* WHAT IS REQUIRED
Whenever a line in the data below includes the string "This", copy it out.

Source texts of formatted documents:
----

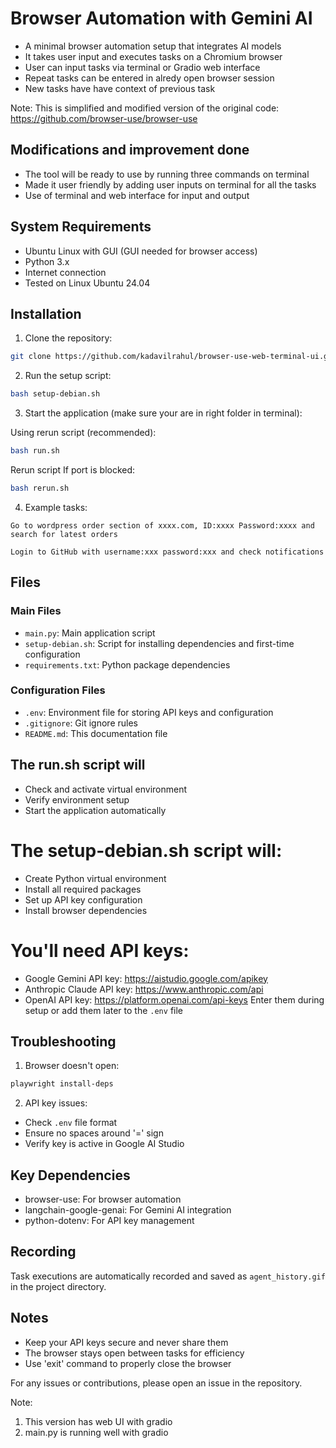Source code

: # Browser Automation with Gemini AI

- A minimal browser automation setup that integrates AI models
- It takes user input and executes tasks on a Chromium browser
- User can input tasks via terminal or Gradio web interface
- Repeat tasks can be entered in alredy open browser session
- New tasks have have context of previous task

Note: This is simplified and modified version of the original code: https://github.com/browser-use/browser-use

## Modifications and improvement done
- The tool will be ready to use by running three commands on terminal
- Made it user friendly by adding user inputs on terminal for all the tasks
- Use of terminal and web interface for input and output

## System Requirements
- Ubuntu Linux with GUI (GUI needed for browser access)
- Python 3.x
- Internet connection
- Tested on Linux Ubuntu 24.04

## Installation

1. Clone the repository:
```bash
git clone https://github.com/kadavilrahul/browser-use-web-terminal-ui.git && cd browser-use-web-terminal-ui
```

2. Run the setup script:
```bash
bash setup-debian.sh
```

3. Start the application (make sure your are in right folder in terminal):

Using rerun script (recommended):
```bash
bash run.sh
```

Rerun script If port is blocked:
```bash
bash rerun.sh
```

4. Example tasks:
```
Go to wordpress order section of xxxx.com, ID:xxxx Password:xxxx and search for latest orders
```
```
Login to GitHub with username:xxx password:xxx and check notifications
```

## Files

### Main Files
- `main.py`: Main application script
- `setup-debian.sh`: Script for installing dependencies and first-time configuration
- `requirements.txt`: Python package dependencies

### Configuration Files
- `.env`: Environment file for storing API keys and configuration
- `.gitignore`: Git ignore rules
- `README.md`: This documentation file

## The run.sh script will
- Check and activate virtual environment
- Verify environment setup
- Start the application automatically

# The setup-debian.sh script will:
- Create Python virtual environment
- Install all required packages
- Set up API key configuration
- Install browser dependencies

# You'll need API keys:
- Google Gemini API key: https://aistudio.google.com/apikey
- Anthropic Claude API key: https://www.anthropic.com/api
- OpenAI API key: https://platform.openai.com/api-keys
Enter them during setup or add them later to the `.env` file

## Troubleshooting

1. Browser doesn't open:
```bash
playwright install-deps
```

2. API key issues:
- Check `.env` file format
- Ensure no spaces around '=' sign
- Verify key is active in Google AI Studio

## Key Dependencies
- browser-use: For browser automation
- langchain-google-genai: For Gemini AI integration
- python-dotenv: For API key management

## Recording
Task executions are automatically recorded and saved as `agent_history.gif` in the project directory.

## Notes
- Keep your API keys secure and never share them
- The browser stays open between tasks for efficiency
- Use 'exit' command to properly close the browser

For any issues or contributions, please open an issue in the repository.

Note:
1. This version has web UI with gradio
2. main.py is running well with gradio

----

* WRITTEN ANSWER
Note: This is simplified and modified version of the original code: https://github.com/browser-use/browser-use
- `README.md`: This documentation file
1. This version has web UI with gradio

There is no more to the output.